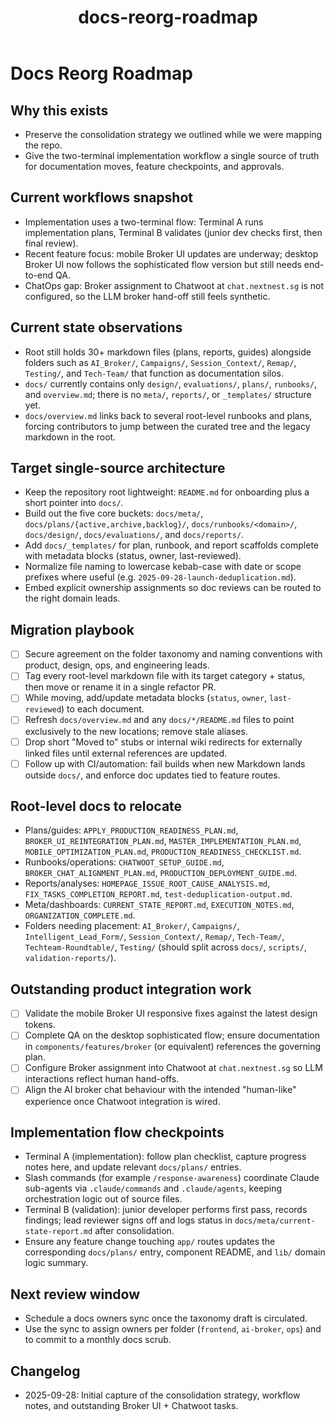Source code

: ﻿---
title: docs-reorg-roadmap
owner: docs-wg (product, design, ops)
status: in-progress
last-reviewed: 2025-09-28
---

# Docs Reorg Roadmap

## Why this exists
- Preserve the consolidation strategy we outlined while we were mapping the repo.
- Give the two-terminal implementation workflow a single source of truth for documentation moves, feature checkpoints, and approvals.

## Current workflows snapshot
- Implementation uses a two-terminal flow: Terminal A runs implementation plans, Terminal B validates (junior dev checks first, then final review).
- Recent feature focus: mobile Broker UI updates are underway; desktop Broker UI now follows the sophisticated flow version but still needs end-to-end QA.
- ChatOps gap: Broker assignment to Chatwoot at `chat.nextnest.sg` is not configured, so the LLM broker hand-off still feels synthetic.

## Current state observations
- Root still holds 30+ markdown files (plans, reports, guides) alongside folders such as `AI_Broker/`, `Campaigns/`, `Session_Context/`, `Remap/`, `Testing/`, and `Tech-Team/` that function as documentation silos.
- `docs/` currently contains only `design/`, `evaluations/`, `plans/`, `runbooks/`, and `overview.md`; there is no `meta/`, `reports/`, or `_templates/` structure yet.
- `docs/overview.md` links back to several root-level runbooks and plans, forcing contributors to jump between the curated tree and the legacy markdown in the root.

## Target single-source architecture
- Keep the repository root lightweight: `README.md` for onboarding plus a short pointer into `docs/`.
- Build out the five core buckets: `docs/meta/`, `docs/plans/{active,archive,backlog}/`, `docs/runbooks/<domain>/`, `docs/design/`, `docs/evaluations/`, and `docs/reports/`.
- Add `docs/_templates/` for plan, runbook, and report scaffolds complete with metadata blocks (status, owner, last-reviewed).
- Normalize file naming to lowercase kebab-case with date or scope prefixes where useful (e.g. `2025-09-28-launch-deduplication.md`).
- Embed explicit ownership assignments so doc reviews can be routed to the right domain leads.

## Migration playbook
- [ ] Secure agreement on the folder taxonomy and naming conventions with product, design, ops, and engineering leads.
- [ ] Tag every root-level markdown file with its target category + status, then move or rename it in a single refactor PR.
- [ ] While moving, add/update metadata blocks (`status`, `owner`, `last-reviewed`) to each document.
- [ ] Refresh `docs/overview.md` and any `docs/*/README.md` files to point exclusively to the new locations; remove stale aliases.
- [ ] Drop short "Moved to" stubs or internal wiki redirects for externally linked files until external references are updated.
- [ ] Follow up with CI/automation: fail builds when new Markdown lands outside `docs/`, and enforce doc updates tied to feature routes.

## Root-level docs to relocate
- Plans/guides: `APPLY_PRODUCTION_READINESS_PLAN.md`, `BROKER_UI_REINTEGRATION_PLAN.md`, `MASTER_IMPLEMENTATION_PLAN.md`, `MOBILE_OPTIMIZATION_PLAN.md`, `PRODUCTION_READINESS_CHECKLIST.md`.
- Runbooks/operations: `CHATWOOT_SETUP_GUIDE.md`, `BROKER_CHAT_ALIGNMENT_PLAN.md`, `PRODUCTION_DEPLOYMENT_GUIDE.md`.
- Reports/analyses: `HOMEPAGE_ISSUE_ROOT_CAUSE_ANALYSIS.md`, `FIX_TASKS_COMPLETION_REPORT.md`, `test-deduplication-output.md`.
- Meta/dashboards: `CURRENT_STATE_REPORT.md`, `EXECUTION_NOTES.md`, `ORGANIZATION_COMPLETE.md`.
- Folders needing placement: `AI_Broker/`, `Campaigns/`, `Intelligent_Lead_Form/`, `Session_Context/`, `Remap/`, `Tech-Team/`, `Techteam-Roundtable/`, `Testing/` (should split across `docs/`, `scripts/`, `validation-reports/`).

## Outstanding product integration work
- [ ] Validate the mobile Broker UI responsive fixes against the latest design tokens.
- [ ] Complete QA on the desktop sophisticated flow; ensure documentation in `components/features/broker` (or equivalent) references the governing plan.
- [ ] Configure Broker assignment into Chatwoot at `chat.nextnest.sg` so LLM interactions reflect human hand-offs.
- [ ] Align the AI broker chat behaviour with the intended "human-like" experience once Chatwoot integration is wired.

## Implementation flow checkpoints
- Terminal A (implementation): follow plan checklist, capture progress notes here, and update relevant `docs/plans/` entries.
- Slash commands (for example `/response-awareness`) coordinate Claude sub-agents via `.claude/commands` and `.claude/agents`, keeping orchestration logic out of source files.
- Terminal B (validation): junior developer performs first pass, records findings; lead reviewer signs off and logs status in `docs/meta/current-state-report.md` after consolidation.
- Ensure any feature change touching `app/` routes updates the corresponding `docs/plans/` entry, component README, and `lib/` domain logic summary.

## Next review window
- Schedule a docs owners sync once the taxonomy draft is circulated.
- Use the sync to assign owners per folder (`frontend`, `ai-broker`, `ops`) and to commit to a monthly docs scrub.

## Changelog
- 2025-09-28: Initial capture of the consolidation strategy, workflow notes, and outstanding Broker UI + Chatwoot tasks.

-*-*-

▶ _AIM OF THE TASK_
Each record above must be retyped exactly, minus its pictures.

▶ _RESULT OF THIS TASK_
Source code

: ﻿---
title: docs-reorg-roadmap
owner: docs-wg (product, design, ops)
status: in-progress
last-reviewed: 2025-09-28
---

# Docs Reorg Roadmap

## Why this exists
- Preserve the consolidation strategy we outlined while we were mapping the repo.
- Give the two-terminal implementation workflow a single source of truth for documentation moves, feature checkpoints, and approvals.

## Current workflows snapshot
- Implementation uses a two-terminal flow: Terminal A runs implementation plans, Terminal B validates (junior dev checks first, then final review).
- Recent feature focus: mobile Broker UI updates are underway; desktop Broker UI now follows the sophisticated flow version but still needs end-to-end QA.
- ChatOps gap: Broker assignment to Chatwoot at `chat.nextnest.sg` is not configured, so the LLM broker hand-off still feels synthetic.

## Current state observations
- Root still holds 30+ markdown files (plans, reports, guides) alongside folders such as `AI_Broker/`, `Campaigns/`, `Session_Context/`, `Remap/`, `Testing/`, and `Tech-Team/` that function as documentation silos.
- `docs/` currently contains only `design/`, `evaluations/`, `plans/`, `runbooks/`, and `overview.md`; there is no `meta/`, `reports/`, or `_templates/` structure yet.
- `docs/overview.md` links back to several root-level runbooks and plans, forcing contributors to jump between the curated tree and the legacy markdown in the root.

## Target single-source architecture
- Keep the repository root lightweight: `README.md` for onboarding plus a short pointer into `docs/`.
- Build out the five core buckets: `docs/meta/`, `docs/plans/{active,archive,backlog}/`, `docs/runbooks/<domain>/`, `docs/design/`, `docs/evaluations/`, and `docs/reports/`.
- Add `docs/_templates/` for plan, runbook, and report scaffolds complete with metadata blocks (status, owner, last-reviewed).
- Normalize file naming to lowercase kebab-case with date or scope prefixes where useful (e.g. `2025-09-28-launch-deduplication.md`).
- Embed explicit ownership assignments so doc reviews can be routed to the right domain leads.

## Migration playbook
- [ ] Secure agreement on the folder taxonomy and naming conventions with product, design, ops, and engineering leads.
- [ ] Tag every root-level markdown file with its target category + status, then move or rename it in a single refactor PR.
- [ ] While moving, add/update metadata blocks (`status`, `owner`, `last-reviewed`) to each document.
- [ ] Refresh `docs/overview.md` and any `docs/*/README.md` files to point exclusively to the new locations; remove stale aliases.
- [ ] Drop short "Moved to" stubs or internal wiki redirects for externally linked files until external references are updated.
- [ ] Follow up with CI/automation: fail builds when new Markdown lands outside `docs/`, and enforce doc updates tied to feature routes.

## Root-level docs to relocate
- Plans/guides: `APPLY_PRODUCTION_READINESS_PLAN.md`, `BROKER_UI_REINTEGRATION_PLAN.md`, `MASTER_IMPLEMENTATION_PLAN.md`, `MOBILE_OPTIMIZATION_PLAN.md`, `PRODUCTION_READINESS_CHECKLIST.md`.
- Runbooks/operations: `CHATWOOT_SETUP_GUIDE.md`, `BROKER_CHAT_ALIGNMENT_PLAN.md`, `PRODUCTION_DEPLOYMENT_GUIDE.md`.
- Reports/analyses: `HOMEPAGE_ISSUE_ROOT_CAUSE_ANALYSIS.md`, `FIX_TASKS_COMPLETION_REPORT.md`, `test-deduplication-output.md`.
- Meta/dashboards: `CURRENT_STATE_REPORT.md`, `EXECUTION_NOTES.md`, `ORGANIZATION_COMPLETE.md`.
- Folders needing placement: `AI_Broker/`, `Campaigns/`, `Intelligent_Lead_Form/`, `Session_Context/`, `Remap/`, `Tech-Team/`, `Techteam-Roundtable/`, `Testing/` (should split across `docs/`, `scripts/`, `validation-reports/`).

## Outstanding product integration work
- [ ] Validate the mobile Broker UI responsive fixes against the latest design tokens.
- [ ] Complete QA on the desktop sophisticated flow; ensure documentation in `components/features/broker` (or equivalent) references the governing plan.
- [ ] Configure Broker assignment into Chatwoot at `chat.nextnest.sg` so LLM interactions reflect human hand-offs.
- [ ] Align the AI broker chat behaviour with the intended "human-like" experience once Chatwoot integration is wired.

## Implementation flow checkpoints
- Terminal A (implementation): follow plan checklist, capture progress notes here, and update relevant `docs/plans/` entries.
- Slash commands (for example `/response-awareness`) coordinate Claude sub-agents via `.claude/commands` and `.claude/agents`, keeping orchestration logic out of source files.
- Terminal B (validation): junior developer performs first pass, records findings; lead reviewer signs off and logs status in `docs/meta/current-state-report.md` after consolidation.
- Ensure any feature change touching `app/` routes updates the corresponding `docs/plans/` entry, component README, and `lib/` domain logic summary.

## Next review window
- Schedule a docs owners sync once the taxonomy draft is circulated.
- Use the sync to assign owners per folder (`frontend`, `ai-broker`, `ops`) and to commit to a monthly docs scrub.

## Changelog
- 2025-09-28: Initial capture of the consolidation strategy, workflow notes, and outstanding Broker UI + Chatwoot tasks.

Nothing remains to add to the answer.